If you would code a chess AI with NN how would you format the input and the output? And how many hidden layers would you use?
Each tile can contain 13 type of piece(Empty, 6 white,6 black) so one tile can be represented with 4 bits and entire board with 64*4=256 bits. So should I make the input layer 256 nodes?
But I am not sure what whould give the best performance, I could use one-hot encoding where each tile is represented with 13 bits and only one of them would be 1.
And about the output I am planning to represent moves like e2->e4 meaning the piece on e2 moved to e4. Which can be expressed in 12 bits, 3 for sourcerow, sourcecolumn, destrow, destcolumn.
Where can I get more insight about this?
For example this project has some creative representations, but it is only handling specific pieces and specific number of them, so it is not generic enough to represent a full game.

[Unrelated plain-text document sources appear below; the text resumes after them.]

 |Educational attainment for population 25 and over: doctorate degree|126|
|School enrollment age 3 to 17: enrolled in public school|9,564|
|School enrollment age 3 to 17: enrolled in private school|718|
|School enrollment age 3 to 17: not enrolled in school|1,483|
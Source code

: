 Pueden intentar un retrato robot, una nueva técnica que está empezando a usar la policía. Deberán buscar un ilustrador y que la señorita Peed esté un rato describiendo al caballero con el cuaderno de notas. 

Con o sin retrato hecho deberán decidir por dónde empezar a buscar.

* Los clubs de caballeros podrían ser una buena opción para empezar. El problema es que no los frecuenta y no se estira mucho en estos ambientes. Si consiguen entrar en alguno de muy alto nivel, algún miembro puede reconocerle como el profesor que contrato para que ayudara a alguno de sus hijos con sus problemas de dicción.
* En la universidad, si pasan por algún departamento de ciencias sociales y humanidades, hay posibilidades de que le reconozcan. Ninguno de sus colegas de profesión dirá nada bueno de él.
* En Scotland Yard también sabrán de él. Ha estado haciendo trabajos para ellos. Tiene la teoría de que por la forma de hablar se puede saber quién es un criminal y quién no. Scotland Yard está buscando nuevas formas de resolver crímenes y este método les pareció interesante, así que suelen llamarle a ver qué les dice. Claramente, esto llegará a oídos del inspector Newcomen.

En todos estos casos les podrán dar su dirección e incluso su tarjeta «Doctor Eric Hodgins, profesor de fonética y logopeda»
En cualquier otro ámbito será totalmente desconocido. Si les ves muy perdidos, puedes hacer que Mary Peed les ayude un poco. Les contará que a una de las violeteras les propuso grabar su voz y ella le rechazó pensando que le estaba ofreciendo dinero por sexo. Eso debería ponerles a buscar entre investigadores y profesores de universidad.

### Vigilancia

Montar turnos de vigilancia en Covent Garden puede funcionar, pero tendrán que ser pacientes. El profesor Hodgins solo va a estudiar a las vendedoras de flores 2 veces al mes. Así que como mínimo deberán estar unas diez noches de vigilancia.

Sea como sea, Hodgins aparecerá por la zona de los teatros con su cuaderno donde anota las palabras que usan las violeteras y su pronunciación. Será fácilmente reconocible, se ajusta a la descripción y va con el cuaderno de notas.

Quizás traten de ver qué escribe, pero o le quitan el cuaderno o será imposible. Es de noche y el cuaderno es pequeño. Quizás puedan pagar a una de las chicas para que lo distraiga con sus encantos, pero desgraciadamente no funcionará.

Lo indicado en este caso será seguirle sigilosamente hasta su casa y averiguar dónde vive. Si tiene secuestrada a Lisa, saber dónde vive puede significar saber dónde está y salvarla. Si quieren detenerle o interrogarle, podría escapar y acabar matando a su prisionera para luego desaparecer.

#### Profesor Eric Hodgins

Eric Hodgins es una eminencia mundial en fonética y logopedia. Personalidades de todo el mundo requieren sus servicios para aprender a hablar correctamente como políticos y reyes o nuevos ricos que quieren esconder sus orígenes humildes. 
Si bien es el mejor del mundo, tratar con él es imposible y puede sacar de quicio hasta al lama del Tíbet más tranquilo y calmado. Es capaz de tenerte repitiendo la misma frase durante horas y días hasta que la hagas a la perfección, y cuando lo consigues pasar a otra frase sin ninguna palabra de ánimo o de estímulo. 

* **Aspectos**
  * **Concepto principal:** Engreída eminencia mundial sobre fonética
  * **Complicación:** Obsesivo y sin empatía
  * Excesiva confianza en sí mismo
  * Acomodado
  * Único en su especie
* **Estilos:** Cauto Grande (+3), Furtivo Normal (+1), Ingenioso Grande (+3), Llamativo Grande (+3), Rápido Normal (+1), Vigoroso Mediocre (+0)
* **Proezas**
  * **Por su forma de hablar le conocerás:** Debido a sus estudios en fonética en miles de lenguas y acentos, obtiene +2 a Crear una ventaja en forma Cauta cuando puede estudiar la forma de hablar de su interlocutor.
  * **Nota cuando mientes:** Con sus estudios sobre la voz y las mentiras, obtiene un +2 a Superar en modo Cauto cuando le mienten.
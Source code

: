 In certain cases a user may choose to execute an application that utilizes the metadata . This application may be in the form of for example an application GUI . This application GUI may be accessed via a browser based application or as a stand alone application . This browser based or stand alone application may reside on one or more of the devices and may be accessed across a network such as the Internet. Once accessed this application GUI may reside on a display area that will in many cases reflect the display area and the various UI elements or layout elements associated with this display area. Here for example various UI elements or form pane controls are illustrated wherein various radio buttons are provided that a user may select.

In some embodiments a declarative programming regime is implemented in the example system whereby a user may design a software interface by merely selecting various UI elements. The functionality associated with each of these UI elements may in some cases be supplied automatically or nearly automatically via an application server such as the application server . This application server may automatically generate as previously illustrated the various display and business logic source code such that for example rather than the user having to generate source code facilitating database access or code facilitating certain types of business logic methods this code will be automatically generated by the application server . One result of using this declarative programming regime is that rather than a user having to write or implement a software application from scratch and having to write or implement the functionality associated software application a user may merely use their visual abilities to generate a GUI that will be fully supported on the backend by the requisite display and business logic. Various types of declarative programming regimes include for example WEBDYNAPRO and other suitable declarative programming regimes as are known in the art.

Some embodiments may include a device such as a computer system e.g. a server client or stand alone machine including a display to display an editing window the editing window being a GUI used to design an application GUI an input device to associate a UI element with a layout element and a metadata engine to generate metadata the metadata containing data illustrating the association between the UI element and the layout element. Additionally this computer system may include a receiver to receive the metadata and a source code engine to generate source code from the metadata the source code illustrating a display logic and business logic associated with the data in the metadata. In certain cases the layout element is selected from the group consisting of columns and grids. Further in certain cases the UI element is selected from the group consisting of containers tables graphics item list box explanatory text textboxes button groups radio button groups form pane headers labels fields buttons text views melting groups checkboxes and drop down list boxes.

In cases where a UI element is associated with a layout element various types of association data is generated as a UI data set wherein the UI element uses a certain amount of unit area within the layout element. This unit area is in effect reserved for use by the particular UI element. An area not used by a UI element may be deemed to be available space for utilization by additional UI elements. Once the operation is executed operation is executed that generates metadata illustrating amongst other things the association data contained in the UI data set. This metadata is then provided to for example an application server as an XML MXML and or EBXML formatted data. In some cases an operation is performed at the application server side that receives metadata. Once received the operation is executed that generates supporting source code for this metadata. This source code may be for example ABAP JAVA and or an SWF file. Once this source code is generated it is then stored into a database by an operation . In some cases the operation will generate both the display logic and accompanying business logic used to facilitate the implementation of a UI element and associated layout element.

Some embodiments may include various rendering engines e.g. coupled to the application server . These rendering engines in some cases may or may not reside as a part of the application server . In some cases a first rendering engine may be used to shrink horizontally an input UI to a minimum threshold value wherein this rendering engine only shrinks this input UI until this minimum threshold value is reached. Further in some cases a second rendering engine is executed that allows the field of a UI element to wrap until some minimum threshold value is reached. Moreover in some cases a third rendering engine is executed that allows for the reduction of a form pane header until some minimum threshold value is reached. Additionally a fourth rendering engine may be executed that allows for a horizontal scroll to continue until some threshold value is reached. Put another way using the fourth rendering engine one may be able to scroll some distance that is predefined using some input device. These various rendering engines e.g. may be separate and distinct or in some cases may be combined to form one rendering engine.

http://www.slideshare.net/piuprabhu/chess-end-games-using-neural-networks-presentation
I know NNs are not proper for this kind of game but my aim is to create something that can make at least valid moves, and I read about a man who is beaten by his NN AI in chess, so I'd like to see where this goes too.
And do you have any advice on which library to use with C#?
Chess AI with Neural Networks
I don't know what to tell you, other than it won't work. Artificial neural networks are not some kind of magic thing where you plug in inputs and outputs and it learns anything. In particular, I don't think they can learn the rules of chess, let alone make decent moves.
There is more hope in having an ANN that takes a position as input and outputs an estimate of who is ahead (something like the probability of winning), and then use that in a search. It's still inferior to using an evaluation function that combines features that are known to be important for the game (material, pawn structure, center control, mobility, king safety, passed pawns...).
There is more hope in having an ANN that takes a position as input and outputs an estimate of who is ahead (something like the probability of winning), and then use that in a search. It's still inferior to using an evaluation function that combines features that are known to be important for the game (material, pawn structure, center control, mobility, king safety, passed pawns...).
Similarly I would recommend against. It's a problem that I suppose NNs could be applied to, but it's by no means easily applicable. I actually think that if you wanted to apply NNs to chess, a better approach would be to use them to predict player preference, e.g. which pieces they attack/defend with most, which common mistakes they're most likely to make, etc. Probably inapplicable to grand masters, but may be useful against lower level players. That could be used to weight a traditional chess search.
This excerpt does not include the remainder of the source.